What the exercise asks:
Once the line with "- Aplicación de **descuentos" is found in the entries below, print it and each following line exactly, stopping after the line with "- Aplica cupones si tienes"; print nothing else.

Extracted records:
▼

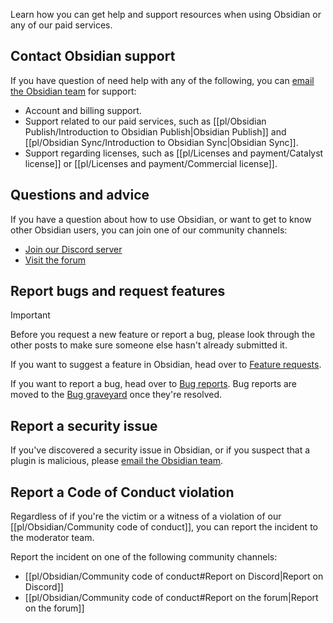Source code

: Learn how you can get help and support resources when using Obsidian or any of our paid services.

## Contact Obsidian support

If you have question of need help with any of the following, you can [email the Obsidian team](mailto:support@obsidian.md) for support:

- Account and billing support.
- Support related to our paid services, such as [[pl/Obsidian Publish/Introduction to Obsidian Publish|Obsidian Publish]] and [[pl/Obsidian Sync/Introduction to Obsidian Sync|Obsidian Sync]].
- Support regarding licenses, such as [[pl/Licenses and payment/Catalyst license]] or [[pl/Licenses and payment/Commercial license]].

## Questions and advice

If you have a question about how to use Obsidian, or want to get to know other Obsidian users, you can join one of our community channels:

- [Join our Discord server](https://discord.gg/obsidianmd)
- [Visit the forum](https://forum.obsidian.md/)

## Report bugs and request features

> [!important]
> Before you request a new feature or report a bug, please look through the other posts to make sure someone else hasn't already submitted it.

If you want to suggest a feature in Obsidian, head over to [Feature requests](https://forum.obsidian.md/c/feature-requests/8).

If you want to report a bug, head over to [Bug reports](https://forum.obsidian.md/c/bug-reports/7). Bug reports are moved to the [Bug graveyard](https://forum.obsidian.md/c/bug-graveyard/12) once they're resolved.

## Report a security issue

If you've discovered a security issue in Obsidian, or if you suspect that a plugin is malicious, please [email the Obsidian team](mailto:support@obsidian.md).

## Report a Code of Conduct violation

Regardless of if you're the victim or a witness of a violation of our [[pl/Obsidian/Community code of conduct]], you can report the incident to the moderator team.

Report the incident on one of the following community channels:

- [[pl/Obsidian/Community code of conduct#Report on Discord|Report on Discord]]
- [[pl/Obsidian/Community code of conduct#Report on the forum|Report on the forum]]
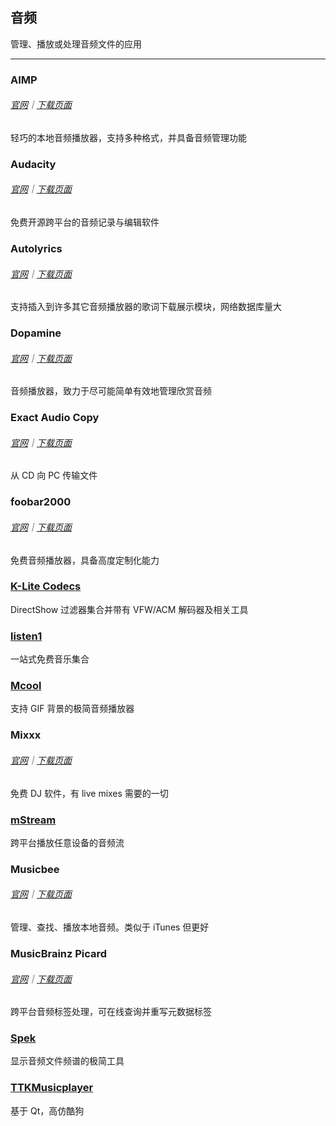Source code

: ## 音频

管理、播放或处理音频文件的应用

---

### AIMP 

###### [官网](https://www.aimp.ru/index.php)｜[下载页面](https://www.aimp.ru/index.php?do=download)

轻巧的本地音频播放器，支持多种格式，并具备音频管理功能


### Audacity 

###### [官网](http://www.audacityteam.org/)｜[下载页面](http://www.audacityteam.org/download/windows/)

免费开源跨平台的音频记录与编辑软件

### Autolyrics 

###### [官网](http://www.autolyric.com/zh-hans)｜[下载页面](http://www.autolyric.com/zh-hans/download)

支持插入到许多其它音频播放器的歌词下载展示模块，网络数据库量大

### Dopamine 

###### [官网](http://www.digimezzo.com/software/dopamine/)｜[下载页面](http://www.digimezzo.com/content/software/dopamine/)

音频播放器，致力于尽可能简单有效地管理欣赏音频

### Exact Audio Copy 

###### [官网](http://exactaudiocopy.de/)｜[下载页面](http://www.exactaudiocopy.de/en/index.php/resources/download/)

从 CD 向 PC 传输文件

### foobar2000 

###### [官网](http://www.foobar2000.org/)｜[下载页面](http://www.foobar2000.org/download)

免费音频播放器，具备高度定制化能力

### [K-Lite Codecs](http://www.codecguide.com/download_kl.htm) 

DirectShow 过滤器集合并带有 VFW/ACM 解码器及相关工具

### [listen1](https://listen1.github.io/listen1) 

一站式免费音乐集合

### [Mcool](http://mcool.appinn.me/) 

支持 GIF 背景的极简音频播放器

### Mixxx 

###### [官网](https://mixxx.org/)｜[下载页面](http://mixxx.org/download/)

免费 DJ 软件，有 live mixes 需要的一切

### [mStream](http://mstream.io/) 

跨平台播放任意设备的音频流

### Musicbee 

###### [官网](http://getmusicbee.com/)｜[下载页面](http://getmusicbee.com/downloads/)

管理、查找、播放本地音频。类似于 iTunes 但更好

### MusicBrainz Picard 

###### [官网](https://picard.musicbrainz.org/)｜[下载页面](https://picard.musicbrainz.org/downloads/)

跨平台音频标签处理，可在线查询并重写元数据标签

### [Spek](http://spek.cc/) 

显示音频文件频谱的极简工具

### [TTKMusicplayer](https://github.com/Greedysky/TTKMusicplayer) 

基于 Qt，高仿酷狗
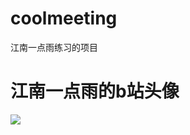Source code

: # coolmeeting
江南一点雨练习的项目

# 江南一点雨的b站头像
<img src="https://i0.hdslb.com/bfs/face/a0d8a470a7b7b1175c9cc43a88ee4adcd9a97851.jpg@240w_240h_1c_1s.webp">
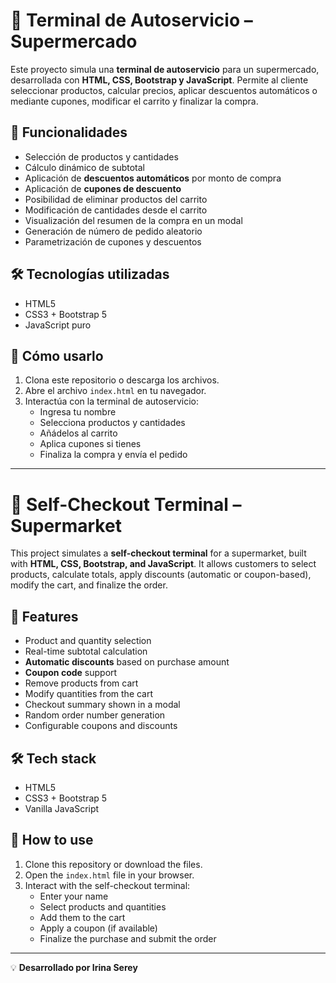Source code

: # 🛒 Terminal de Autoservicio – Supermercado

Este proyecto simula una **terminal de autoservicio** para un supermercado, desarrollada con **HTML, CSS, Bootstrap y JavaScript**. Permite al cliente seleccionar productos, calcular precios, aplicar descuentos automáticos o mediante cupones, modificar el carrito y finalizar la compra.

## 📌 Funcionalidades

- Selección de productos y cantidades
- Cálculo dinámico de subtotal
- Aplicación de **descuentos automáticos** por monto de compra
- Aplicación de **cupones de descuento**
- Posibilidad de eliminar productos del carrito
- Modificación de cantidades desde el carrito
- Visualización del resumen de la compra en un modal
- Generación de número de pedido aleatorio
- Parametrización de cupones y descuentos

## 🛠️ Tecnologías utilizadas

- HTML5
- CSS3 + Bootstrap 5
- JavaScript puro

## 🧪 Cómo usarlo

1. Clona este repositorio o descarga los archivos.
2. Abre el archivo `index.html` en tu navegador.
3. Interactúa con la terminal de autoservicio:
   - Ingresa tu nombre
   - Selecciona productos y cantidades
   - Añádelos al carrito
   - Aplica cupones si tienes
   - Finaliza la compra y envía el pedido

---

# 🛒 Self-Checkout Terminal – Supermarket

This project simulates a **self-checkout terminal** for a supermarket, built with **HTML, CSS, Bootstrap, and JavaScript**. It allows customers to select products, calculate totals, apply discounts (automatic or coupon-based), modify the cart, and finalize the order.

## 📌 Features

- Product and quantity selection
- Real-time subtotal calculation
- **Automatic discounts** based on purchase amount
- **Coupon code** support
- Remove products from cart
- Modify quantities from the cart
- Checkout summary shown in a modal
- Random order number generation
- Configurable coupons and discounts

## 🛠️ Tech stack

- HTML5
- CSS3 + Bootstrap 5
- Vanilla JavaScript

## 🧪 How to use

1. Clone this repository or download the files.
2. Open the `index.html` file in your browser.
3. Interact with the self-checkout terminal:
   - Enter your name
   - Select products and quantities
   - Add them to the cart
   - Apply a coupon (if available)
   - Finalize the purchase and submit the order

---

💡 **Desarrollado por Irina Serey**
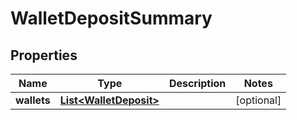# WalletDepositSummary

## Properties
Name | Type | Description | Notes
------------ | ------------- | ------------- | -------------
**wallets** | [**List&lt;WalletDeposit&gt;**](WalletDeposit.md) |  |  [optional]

▲
▼

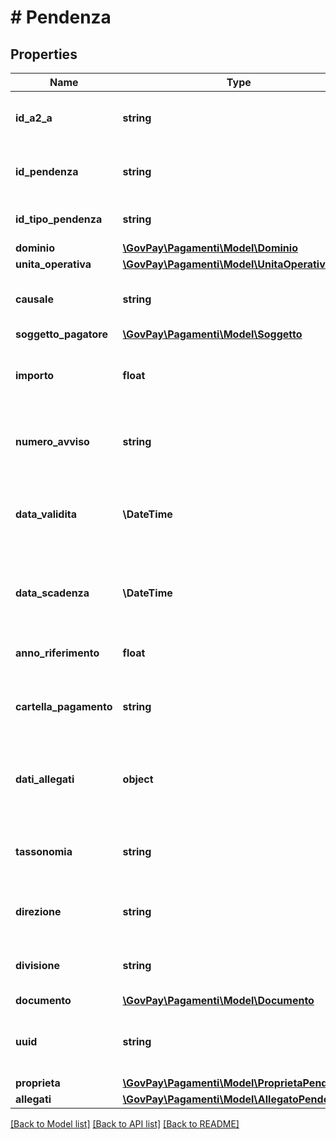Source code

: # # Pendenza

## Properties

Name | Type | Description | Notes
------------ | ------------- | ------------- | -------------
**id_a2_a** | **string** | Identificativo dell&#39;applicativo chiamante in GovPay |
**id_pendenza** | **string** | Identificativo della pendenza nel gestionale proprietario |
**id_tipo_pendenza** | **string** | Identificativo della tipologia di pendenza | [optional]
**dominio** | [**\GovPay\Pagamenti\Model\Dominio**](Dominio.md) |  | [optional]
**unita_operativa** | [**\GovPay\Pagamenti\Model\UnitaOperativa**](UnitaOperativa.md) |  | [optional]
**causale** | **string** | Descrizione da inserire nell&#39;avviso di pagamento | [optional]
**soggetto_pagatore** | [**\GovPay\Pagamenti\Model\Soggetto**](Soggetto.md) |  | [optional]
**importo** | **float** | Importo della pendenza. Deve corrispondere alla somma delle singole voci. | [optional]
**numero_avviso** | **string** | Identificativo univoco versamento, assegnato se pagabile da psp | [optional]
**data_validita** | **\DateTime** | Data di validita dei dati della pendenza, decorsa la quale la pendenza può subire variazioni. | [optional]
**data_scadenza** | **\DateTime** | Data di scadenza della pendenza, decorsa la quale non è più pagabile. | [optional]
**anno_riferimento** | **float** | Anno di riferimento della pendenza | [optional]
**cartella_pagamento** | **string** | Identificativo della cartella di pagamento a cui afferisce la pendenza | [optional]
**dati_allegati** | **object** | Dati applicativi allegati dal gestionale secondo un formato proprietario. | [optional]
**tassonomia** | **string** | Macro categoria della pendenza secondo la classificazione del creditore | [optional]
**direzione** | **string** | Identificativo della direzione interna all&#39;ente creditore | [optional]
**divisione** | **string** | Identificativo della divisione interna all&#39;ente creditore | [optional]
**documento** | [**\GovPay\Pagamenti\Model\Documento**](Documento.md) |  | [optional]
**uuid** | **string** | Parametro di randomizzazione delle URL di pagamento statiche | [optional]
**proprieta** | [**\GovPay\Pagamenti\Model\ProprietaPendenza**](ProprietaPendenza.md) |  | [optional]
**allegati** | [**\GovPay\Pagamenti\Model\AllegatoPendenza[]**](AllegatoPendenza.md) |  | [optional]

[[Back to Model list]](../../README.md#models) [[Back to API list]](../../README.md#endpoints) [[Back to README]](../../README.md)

▲

The completed task:
- Aplicación de **descuentos automáticos** por monto de compra
- Aplicación de **cupones de descuento**
- Posibilidad de eliminar productos del carrito
- Modificación de cantidades desde el carrito
- Visualización del resumen de la compra en un modal
- Generación de número de pedido aleatorio
- Parametrización de cupones y descuentos

## 🛠️ Tecnologías utilizadas

- HTML5
- CSS3 + Bootstrap 5
- JavaScript puro

## 🧪 Cómo usarlo

1. Clona este repositorio o descarga los archivos.
2. Abre el archivo `index.html` en tu navegador.
3. Interactúa con la terminal de autoservicio:
   - Ingresa tu nombre
   - Selecciona productos y cantidades
   - Añádelos al carrito
   - Aplica cupones si tienes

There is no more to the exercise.